The ACLU of Michigan is also pursuing litigation related to false identifications made by police using AI software tools. Woodruff's arrest represents the third known allegation of a wrongful arrest by Detroit police based on the technology, according to the ACLU and, in each case, the victims of those mistaken identifications were Black.
"It's deeply concerning that the Detroit Police Department knows the devastating consequences of using flawed facial recognition technology as the basis for someone's arrest and continues to rely on it anyway," said Phil Mayor, senior staff attorney at ACLU of Michigan, in a statement.
Mayor represents Robert Williams, a Detroit man who was arrested in January 2020 for shoplifting based on a faulty facial recognition match, for which the prosecutor's office later apologized, according to the New York Times.
"Shoddy technology makes shoddy investigations, and police assurances that they will conduct serious investigations do not ring true," Mayor told the Times.
A slew of independent analyses have uncovered racial biases in the models used to train artificial intelligence facial recognition software including a study published last fall by Georgia State University researchers that found significant racial disparities when it came to arrests that used facial recognition software as a basis for establishing probable cause. Their conclusions included a call for heightened human involvement and oversight when it comes to law enforcement's use of AI-driven software in criminal investigations.
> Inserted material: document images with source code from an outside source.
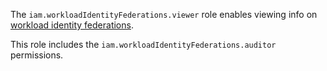 The `iam.workloadIdentityFederations.viewer` role enables viewing info on [workload identity federations](../../../iam/concepts/workload-identity.md).

This role includes the `iam.workloadIdentityFederations.auditor` permissions.
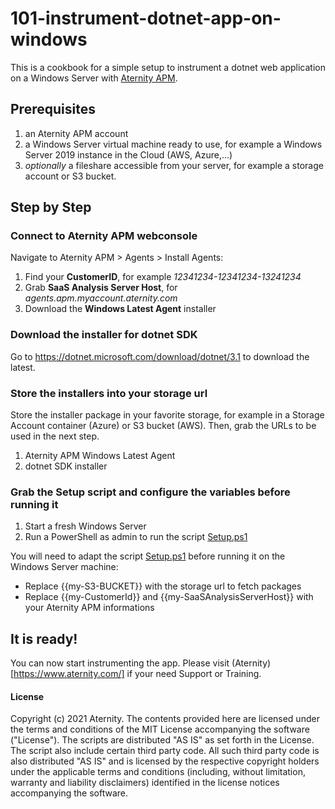 # 101-instrument-dotnet-app-on-windows

This is a cookbook for a simple setup to instrument a dotnet web application on a Windows Server with [Aternity APM](https://www.aternity.com/application-performance-monitoring/).

## Prerequisites

1. an Aternity APM account
2. a Windows Server virtual machine ready to use, for example a Windows Server 2019 instance in the Cloud (AWS, Azure,...)
3. *optionally* a fileshare accessible from your server, for example a storage account or S3 bucket.

## Step by Step

### Connect to Aternity APM webconsole

Navigate to Aternity APM > Agents > Install Agents:

1. Find your **CustomerID**, for example *12341234-12341234-13241234*
2. Grab **SaaS Analysis Server Host**, for *agents.apm.myaccount.aternity.com*
3. Download the **Windows Latest Agent** installer 

### Download the installer for dotnet SDK

Go to https://dotnet.microsoft.com/download/dotnet/3.1 to download the latest.

### Store the installers into your storage url

Store the installer package in your favorite storage, for example in a Storage Account container (Azure) or S3 bucket (AWS). Then, grab the URLs to be used in the next step.

1. Aternity APM Windows Latest Agent
2. dotnet SDK installer

### Grab the Setup script and configure the variables before running it

1. Start a fresh Windows Server
2. Run a PowerShell as admin to run the script [Setup.ps1](Setup.ps1)

You will need to adapt the script [Setup.ps1](Setup.ps1) before running it on the Windows Server machine:

- Replace {{my-S3-BUCKET}} with the storage url to fetch packages
- Replace {{my-CustomerId}} and {{my-SaaSAnalysisServerHost}} with your Aternity APM informations

## It is ready! 

You can now start instrumenting the app. Please visit (Aternity)[https://www.aternity.com/] if your need Support or Training.

#### License
Copyright (c) 2021 Aternity. The contents provided here are licensed under the terms and conditions of the MIT License accompanying the software ("License"). The scripts are distributed "AS IS" as set forth in the License. The script also include certain third party code. All such third party code is also distributed "AS IS" and is licensed by the respective copyright holders under the applicable terms and conditions (including, without limitation, warranty and liability disclaimers) identified in the license notices accompanying the software.
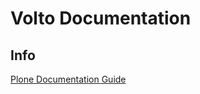 # Volto Documentation

## Info

[Plone Documentation Guide](https://docs-guide.plone.org/ "Link to docs-guide site")
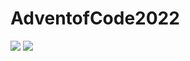 # AdventofCode2022

![](https://img.shields.io/badge/stars%20⭐-0-yellow)
![](https://img.shields.io/badge/days%20completed-0-red)
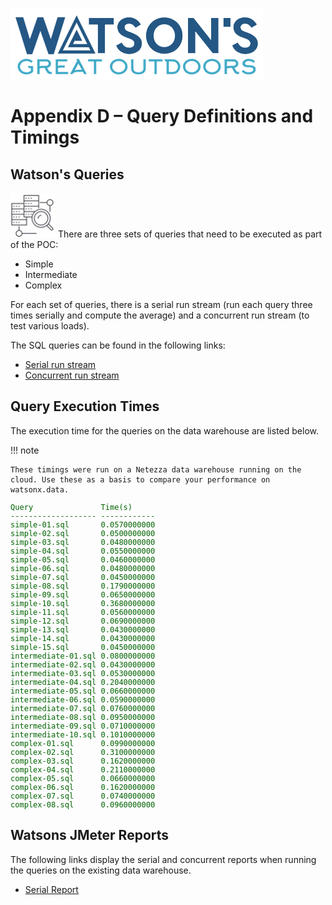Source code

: ![Watsons](wxd-images/watsons-go-logo-small.png)

# Appendix D – Query Definitions and Timings

## Watson's Queries 
![Watsons](wxd-images/poc-query.png)
There are three sets of queries that need to be executed as part of the POC:

* Simple
* Intermediate
* Complex

For each set of queries, there is a serial run stream (run each query three times serially and compute the average) and a concurrent run stream (to test various loads).

The SQL queries can be found in the following links:

* [Serial run stream](wxd-files/mockpoc-serial.tar.gz)
* [Concurrent run stream](wxd-files/mockpoc-concurrent.tar.gz)

## Query Execution Times
The execution time for the queries on the data warehouse are listed below. 

!!! note

    These timings were run on a Netezza data warehouse running on the cloud. Use these as a basis to compare your performance on watsonx.data. 


<pre style="font-size: small; color: darkgreen; overflow: auto">
Query               Time(s)
------------------- ------------
simple-01.sql       0.0570000000
simple-02.sql       0.0500000000
simple-03.sql       0.0480000000
simple-04.sql       0.0550000000
simple-05.sql       0.0460000000
simple-06.sql       0.0480000000
simple-07.sql       0.0450000000
simple-08.sql       0.1790000000
simple-09.sql       0.0650000000
simple-10.sql       0.3680000000
simple-11.sql       0.0560000000
simple-12.sql       0.0690000000
simple-13.sql       0.0430000000
simple-14.sql       0.0430000000
simple-15.sql       0.0450000000
intermediate-01.sql 0.0800000000
intermediate-02.sql 0.0430000000
intermediate-03.sql 0.0530000000
intermediate-04.sql 0.2040000000
intermediate-05.sql 0.0660000000
intermediate-06.sql 0.0590000000
intermediate-07.sql 0.0760000000
intermediate-08.sql 0.0950000000
intermediate-09.sql 0.0710000000
intermediate-10.sql 0.1010000000
complex-01.sql      0.0990000000
complex-02.sql      0.3100000000
complex-03.sql      0.1620000000
complex-04.sql      0.2110000000
complex-05.sql      0.0660000000
complex-06.sql      0.1620000000
complex-07.sql      0.0740000000
complex-08.sql      0.0960000000 
</pre>

## Watsons JMeter Reports

The following links display the serial and concurrent reports when running the queries on the existing data warehouse.

* [Serial Report](./serial-report/index.html)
"Results suggest a need for civic leaders to scrutinize the relative contributions of structural factors, agency policies and government directives to officer decision-making before widely deploying (facial recognition technology) in jurisdictions," researchers wrote. "For agencies currently using this technology, it would imply the need for policies and supervision that guide, and in some cases restrict, officer discretion in (facial recognition technology)-assisted contexts."